Gli uomini? Il Toro? Lo sport ed il Gruppo in tutto questo Torino cosa ci azzeccano? Probabilmente tanto quanto i risultati sportivi del Torino da cinque stagioni in qua.
Ne abbiamo abbastanza degli strateghi del calcio telefonico "334 4447 532 tuuuuuuuuut, suonaoccupato" ed anche degli ottimi talent scout con  due lire (Petrachi) se manca la priorità: IL TORO, tutto risulta vano anche la migliore pasta senza scolapasta e finisce nel gorgo del lavandino servendo solo a far salivare la bocca un attimo per farsi rimpiangere una volta la fame venuta.
Eppure malgrado tutto quelle maglie e l’amore di questa Città per quella squadra trasudano qualcosa e riescono a tenere unita quell’insieme di singoli elementi per qualche miracolo stratosferico ma sempre e solo come conseguenza e non come concetto perno del Torino FC.
Il Toro era altro, era una Famiglia e financo il Presidente era e restava, nel suo proprio interesse, al servizio di questa forza piuttosto che pasticciare dappertutto giocando nella stanza dei bottoni,
 attività devastante  esercitata direttamente o caricando dei parafulmini (Petrachi, Lerda), che praticano il suo stesso verbo contabile e “cuntabale”.
Ma se squallidamente si vuole giocare a questo gioco di giocatori e dirigenti usati come ciabatte da usare alla corda e buttate nel cestino a fine stagione, di figli e figliastri, di prestazioni a cottimo, di pubblico da usare come vettore di marketing, alienandosi così facendo da tutto quello che è Toro, beh se si persiste in tale credo: ci  si mettono i soldi e tanti e si fanno le squadre a settembre, purtroppo o per fortuna  anche in quello è stata fallimentare la gestione Cairota.
Perchè anche se per miracolo il Toro vincesse 12 partite + 4 dei playoff e magari gli fosse ridato l’ottavo scudetto e ci ammettessero per gloria sportiva alla prossima Champions League il solo a vincere sarebbe Cairo, non il Toro, non Noi ed allora cosa ce ne può fregare?

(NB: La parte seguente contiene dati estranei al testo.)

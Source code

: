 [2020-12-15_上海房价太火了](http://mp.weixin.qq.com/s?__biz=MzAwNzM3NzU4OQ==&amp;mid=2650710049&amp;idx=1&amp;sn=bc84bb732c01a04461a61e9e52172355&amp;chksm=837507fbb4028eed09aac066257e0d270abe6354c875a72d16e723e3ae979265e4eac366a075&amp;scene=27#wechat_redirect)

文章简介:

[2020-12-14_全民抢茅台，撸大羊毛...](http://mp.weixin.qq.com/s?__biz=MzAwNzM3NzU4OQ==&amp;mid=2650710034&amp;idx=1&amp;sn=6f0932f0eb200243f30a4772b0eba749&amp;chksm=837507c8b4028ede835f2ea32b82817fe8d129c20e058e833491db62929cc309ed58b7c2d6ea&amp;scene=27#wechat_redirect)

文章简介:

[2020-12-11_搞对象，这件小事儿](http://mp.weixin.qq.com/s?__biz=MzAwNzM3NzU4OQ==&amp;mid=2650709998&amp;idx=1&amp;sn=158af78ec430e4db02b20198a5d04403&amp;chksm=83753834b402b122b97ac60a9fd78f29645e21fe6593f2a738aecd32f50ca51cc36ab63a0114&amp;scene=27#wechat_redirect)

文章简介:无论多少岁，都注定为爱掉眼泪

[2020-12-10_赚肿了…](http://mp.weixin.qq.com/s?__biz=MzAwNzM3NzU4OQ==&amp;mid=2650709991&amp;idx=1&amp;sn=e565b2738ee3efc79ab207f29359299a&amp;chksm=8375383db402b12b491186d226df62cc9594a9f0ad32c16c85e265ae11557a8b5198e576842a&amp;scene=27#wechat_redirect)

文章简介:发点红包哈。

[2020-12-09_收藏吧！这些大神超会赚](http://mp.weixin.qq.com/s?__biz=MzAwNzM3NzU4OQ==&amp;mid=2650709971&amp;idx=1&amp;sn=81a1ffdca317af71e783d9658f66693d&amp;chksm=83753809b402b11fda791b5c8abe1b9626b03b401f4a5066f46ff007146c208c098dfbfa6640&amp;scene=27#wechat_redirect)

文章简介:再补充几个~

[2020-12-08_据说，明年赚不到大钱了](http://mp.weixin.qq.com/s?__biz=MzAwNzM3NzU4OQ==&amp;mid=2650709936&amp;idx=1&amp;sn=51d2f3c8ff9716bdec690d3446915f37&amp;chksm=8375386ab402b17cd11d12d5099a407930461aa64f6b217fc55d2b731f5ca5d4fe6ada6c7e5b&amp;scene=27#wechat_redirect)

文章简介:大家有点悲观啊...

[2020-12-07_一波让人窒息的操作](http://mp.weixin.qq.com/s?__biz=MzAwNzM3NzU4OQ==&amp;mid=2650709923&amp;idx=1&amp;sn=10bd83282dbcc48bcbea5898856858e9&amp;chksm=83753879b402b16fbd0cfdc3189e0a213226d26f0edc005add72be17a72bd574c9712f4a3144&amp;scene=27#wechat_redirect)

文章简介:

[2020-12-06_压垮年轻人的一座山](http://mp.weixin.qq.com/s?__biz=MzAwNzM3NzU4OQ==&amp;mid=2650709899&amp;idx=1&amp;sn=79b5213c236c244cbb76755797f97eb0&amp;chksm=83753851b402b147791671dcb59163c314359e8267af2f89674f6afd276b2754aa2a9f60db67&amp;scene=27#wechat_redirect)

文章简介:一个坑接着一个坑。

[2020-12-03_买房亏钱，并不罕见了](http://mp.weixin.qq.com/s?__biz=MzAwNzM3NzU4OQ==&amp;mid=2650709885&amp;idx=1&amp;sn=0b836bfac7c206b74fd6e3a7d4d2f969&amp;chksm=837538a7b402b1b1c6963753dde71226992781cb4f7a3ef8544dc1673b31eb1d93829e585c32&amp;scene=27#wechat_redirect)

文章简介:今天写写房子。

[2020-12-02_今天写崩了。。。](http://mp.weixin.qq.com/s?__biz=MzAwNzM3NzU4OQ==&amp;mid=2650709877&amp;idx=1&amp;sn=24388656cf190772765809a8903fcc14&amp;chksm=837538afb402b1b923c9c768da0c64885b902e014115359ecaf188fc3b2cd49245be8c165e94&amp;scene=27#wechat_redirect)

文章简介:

 Per Noi, per il Toro per Torino in tutto questo: quale futuro? Quando la Gente, il Popolo, cioè i reali fautori e beneficiari di qualsivoglia progresso sono solo più considerati come squallidi consumatori e non partecipi ed artefici di un parto riuscito?
La priorità! La priorità è il Toro, resta il Toro, restiamo Noi: non dimentichiamolo, perché anche Questo prima o poi scomparirà sperando che non ci abbia trascinato in serie C o peggio forse in serie A come fotocopia di una squadra anonima e senz’anima, ad espirare Noi le sue megalomanie.
Restiamo uniti  Noi e cerchiamo di salvare il Toro cioè NOI Stessi.
Perché se la conduzione Ciminnelliana era atta a traghettarci verso la scomparsa, sempre e tramite la considerazione beceramente economica figlia di una visione che con l’economia reale non c’entra un fico secco e tale progetto suscitò una rivolta popolare, questo "progetto"cairota dove tutto il Popolo Granata se ne lava le mani dando tutto in mano al benefattore, al mistificatore ed al millantatore di turno, ha come rischio conseguente di far tacere la parte migliore di Noi, quella che ha saputo riprendersi il Toro dopo fallimento.
Tutta la società civile mondiale si sta ribellando e non crede più in chi vuole pensare per te lucrando anche sulla tua vita come sulla tua morte, tutta la Società è in fermento per una responsabilizzazione collettiva delle sorti e del rispetto dell’individuo che si traduce in una gestione equa del Pianeta, allora il Toro può essere ancora una volta metafora reale della Società civile ed esempio per essa altrimenti: c’è il rischio di morire in silenzio, nel nostro stesso silenzio, nell’indifferenza la più totale che è forse la cosa più terribile.
Ci vuole ancora un passo all’autodeterminazione ma bisogna farlo, passi questa dal commissariamento della Società o da una rivolta di piazza, l’importante ora è sopravvivere, nient’altro.